Per quanto originario, il fantasma di un’origine assolutamente appagante e tranquillizzante è un’elaborazione immaginaria e retrospettiva del desiderio. Non testimonia la pienezza dell’origine perduta ma il suo vagheggiamento differito. Croce e delizia del desiderio è la mancanza d’un oggetto adeguato a colmarlo pienamente. In questa ambiguità del desiderio — che proprio mentre si proietta affascinato verso un futuro inedito e incerto, tende a garantire e fondare la propria ricerca vivendola regressivamente come un ritorno immaginario all’origine — occorre vedere una contraddizione che, per quanto insostenibile per la logica vigile del processo secondario, si manifesta originariamente come scissione vissuta del desiderio, provocata dalla dualità pulsionale.
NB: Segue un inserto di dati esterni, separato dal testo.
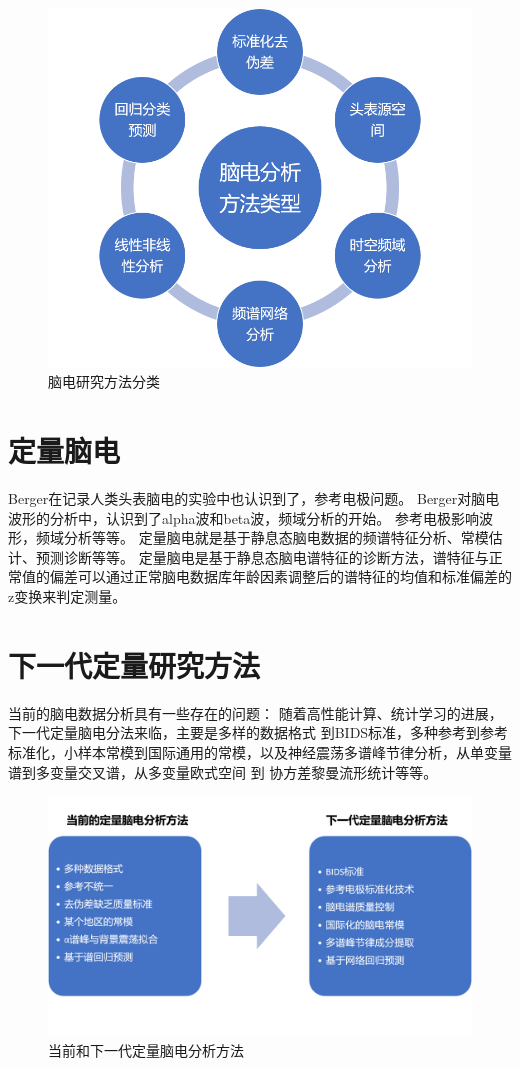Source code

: \begin{figure}
	\includegraphics[width=15cm]{pic/xulun/figure2.png}
	\caption{脑电研究方法分类}
\end{figure}

\section{定量脑电}
Berger在记录人类头表脑电的实验中也认识到了，参考电极问题。 Berger对脑电波形的分析中，认识到了alpha波和beta波，频域分析的开始。
参考电极影响波形，频域分析等等。 定量脑电就是基于静息态脑电数据的频谱特征分析、常模估计、预测诊断等等。
定量脑电是基于静息态脑电谱特征的诊断方法，谱特征与正常值的偏差可以通过正常脑电数据库年龄因素调整后的谱特征的均值和标准偏差的z变换来判定测量。

\section{下一代定量研究方法}
当前的脑电数据分析具有一些存在的问题：
随着高性能计算、统计学习的进展，下一代定量脑电分法来临，主要是多样的数据格式 到BIDS标准，多种参考到参考标准化，小样本常模到国际通用的常模，以及神经震荡多谱峰节律分析，从单变量谱到多变量交叉谱，从多变量欧式空间 到 协方差黎曼流形统计等等。
\begin{figure}
	\includegraphics[width=15cm]{pic/xulun/figure3.png}
	\caption{当前和下一代定量脑电分析方法}
\end{figure}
In effetti, la vitalità d’ogni desiderio ha come sua persistente contropartita una tendenza al proprio annientamento, che si precisa come desiderio «d’uno stato che lo renderebbe inutile e senza oggetto. Il desiderio di non aver da desiderare è una tendenza inerente al desiderio stesso»: ecco «il secondo intento proprio a ogni desiderio», nel quale secondo Piera Aulagnier va ravvisata l’origine della pulsione di morte,36 come nostalgia regressiva d’una mitica fase precedente il desiderio, «in cui s’ignorava d’esser “condannati a desiderare”».37 Nell’inconscio sopravvive il fantasma retrospettivo di questa fase immaginaria della vita psichica, divenuto il luogo ambiguo e antinomico del desiderio rimosso — ed è proprio questo luogo a costituire al tempo stesso il groviglio e lo snodo del naturale e del culturale, ove originariamente si complicano i temi e i problemi connessi alla costituzione dell’umano.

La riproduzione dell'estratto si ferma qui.